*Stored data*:
━━━━━━━━
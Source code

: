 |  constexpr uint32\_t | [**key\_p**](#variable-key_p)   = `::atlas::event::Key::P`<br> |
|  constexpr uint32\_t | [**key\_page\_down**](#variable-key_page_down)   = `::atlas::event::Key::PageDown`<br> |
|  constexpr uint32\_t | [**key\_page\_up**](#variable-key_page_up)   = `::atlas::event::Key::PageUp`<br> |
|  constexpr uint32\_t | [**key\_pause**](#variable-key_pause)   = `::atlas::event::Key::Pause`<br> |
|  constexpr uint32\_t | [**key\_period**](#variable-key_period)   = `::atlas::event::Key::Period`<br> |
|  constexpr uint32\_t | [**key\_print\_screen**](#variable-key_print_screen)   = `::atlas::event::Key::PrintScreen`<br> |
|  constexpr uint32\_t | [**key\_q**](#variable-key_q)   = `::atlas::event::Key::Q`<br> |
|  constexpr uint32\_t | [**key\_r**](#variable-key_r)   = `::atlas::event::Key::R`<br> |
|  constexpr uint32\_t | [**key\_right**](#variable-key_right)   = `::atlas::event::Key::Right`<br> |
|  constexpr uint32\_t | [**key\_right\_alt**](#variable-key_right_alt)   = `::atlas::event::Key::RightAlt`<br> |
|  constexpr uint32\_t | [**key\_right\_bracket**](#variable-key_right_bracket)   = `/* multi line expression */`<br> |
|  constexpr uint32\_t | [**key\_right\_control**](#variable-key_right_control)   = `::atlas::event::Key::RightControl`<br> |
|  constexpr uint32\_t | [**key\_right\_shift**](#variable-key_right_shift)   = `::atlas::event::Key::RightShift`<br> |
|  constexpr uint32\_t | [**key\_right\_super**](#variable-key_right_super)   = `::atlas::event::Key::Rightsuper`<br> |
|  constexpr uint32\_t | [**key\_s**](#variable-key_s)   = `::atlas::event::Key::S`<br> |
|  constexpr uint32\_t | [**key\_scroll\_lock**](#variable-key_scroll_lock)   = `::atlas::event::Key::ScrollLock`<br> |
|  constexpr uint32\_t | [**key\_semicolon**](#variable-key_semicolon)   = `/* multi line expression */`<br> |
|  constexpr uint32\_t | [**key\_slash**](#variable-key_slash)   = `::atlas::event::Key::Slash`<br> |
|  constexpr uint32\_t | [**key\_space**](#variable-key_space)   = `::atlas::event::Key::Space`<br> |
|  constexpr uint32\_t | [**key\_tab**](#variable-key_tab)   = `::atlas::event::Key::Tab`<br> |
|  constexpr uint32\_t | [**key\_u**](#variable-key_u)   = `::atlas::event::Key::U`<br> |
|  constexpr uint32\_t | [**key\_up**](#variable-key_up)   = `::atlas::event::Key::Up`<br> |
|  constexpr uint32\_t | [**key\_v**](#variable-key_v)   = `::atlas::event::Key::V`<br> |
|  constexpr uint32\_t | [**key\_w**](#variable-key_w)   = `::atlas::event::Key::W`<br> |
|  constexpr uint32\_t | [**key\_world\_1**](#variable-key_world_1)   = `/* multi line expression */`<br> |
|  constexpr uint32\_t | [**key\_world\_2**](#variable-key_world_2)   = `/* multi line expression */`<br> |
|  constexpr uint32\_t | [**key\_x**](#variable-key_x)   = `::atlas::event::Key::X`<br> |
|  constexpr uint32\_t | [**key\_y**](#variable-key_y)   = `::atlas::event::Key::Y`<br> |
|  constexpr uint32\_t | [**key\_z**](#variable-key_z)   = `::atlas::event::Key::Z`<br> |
━━━━━━━━
From the entries above, give again exactly the lines running from the line with "uint32\_t | [**key\_right\_shift**](#variable-key_right_shift)" to the line with "uint32\_t | [**key\_right\_super**](#variable-key_right_super)"; include both of those lines.

|  constexpr uint32\_t | [**key\_right\_shift**](#variable-key_right_shift)   = `::atlas::event::Key::RightShift`<br> |
|  constexpr uint32\_t | [**key\_right\_super**](#variable-key_right_super)   = `::atlas::event::Key::Rightsuper`<br> |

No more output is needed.